[Records provided]:
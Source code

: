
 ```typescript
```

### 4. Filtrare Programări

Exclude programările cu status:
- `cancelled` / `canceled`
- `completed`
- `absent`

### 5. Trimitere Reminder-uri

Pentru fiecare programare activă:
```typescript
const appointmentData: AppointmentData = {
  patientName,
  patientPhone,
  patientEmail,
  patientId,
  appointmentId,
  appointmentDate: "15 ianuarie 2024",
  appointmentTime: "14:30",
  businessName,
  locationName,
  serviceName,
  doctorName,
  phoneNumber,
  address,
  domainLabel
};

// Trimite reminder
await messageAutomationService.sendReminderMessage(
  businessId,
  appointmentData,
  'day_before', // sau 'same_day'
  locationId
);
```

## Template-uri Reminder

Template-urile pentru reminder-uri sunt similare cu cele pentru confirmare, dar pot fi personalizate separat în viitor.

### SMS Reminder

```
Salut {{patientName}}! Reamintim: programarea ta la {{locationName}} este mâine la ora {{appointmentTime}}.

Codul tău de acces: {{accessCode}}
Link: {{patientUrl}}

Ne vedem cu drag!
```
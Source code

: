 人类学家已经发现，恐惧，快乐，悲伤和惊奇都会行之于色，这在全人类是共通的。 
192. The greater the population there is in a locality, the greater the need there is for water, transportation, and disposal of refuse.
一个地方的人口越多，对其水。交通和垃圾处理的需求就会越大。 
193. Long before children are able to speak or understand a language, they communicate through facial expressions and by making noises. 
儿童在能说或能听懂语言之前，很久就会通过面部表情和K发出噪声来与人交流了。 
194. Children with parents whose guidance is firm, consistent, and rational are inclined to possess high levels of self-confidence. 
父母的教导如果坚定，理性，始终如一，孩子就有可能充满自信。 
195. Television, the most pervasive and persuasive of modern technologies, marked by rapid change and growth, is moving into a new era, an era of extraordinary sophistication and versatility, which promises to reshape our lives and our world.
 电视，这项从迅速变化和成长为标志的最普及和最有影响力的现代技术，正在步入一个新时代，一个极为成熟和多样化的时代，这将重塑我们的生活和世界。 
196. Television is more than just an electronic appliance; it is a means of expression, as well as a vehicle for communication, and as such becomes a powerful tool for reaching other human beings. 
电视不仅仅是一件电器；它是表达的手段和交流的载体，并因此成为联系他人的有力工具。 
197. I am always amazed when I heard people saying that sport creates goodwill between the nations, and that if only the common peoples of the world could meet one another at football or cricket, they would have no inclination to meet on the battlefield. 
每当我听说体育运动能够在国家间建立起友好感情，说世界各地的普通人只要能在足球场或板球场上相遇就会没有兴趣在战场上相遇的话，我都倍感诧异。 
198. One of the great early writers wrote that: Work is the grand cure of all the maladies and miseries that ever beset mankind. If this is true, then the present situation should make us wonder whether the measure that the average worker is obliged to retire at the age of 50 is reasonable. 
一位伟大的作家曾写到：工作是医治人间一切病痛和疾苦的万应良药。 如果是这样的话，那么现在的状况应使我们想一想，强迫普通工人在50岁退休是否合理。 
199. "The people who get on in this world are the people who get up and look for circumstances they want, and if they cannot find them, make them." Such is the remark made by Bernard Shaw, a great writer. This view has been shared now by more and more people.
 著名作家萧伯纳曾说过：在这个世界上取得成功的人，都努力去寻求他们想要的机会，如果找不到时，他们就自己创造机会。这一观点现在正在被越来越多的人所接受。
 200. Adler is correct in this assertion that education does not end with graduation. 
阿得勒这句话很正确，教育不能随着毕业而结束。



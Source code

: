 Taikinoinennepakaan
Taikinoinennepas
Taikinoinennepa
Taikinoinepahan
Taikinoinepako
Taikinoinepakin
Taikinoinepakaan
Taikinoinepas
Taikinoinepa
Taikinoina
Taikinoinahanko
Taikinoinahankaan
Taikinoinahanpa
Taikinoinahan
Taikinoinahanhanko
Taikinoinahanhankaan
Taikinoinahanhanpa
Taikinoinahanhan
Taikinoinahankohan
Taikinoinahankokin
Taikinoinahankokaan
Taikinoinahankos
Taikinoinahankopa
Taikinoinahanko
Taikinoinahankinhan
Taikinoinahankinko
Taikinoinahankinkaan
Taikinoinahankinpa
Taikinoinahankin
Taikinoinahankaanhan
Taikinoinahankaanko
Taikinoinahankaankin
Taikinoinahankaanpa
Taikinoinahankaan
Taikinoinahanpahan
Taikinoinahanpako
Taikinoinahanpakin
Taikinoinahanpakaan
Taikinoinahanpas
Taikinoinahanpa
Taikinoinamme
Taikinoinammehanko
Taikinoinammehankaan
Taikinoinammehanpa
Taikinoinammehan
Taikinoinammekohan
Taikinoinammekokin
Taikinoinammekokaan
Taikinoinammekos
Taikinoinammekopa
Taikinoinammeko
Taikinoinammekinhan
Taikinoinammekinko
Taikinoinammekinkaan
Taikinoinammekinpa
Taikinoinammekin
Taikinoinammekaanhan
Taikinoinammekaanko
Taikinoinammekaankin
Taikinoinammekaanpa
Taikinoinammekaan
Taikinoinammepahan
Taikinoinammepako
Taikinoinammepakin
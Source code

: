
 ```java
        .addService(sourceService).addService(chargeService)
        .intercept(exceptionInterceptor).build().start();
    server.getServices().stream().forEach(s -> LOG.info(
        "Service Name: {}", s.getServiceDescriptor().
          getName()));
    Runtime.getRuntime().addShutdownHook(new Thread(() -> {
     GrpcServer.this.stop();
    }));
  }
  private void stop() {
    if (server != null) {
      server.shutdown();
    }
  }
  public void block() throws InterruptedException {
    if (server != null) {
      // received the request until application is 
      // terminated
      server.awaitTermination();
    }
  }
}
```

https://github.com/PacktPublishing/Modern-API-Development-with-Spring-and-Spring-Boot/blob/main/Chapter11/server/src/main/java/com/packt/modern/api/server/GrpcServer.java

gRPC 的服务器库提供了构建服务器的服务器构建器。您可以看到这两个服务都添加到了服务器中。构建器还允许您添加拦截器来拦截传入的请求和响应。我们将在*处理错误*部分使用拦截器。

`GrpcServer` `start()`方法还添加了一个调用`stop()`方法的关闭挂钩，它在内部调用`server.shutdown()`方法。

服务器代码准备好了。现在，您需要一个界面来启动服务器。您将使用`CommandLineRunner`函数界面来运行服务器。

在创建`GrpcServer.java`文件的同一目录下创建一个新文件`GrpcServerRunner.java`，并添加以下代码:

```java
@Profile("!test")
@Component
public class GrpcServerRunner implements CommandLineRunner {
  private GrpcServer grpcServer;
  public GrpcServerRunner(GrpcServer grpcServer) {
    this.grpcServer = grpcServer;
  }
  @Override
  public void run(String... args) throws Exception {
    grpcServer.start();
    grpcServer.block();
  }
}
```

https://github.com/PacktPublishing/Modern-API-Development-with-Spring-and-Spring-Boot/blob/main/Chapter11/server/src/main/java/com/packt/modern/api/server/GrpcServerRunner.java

[What the task asks]:
How many lines of the material above contain the word "packt"? Answer with the number only.

[Exercise answer]:
2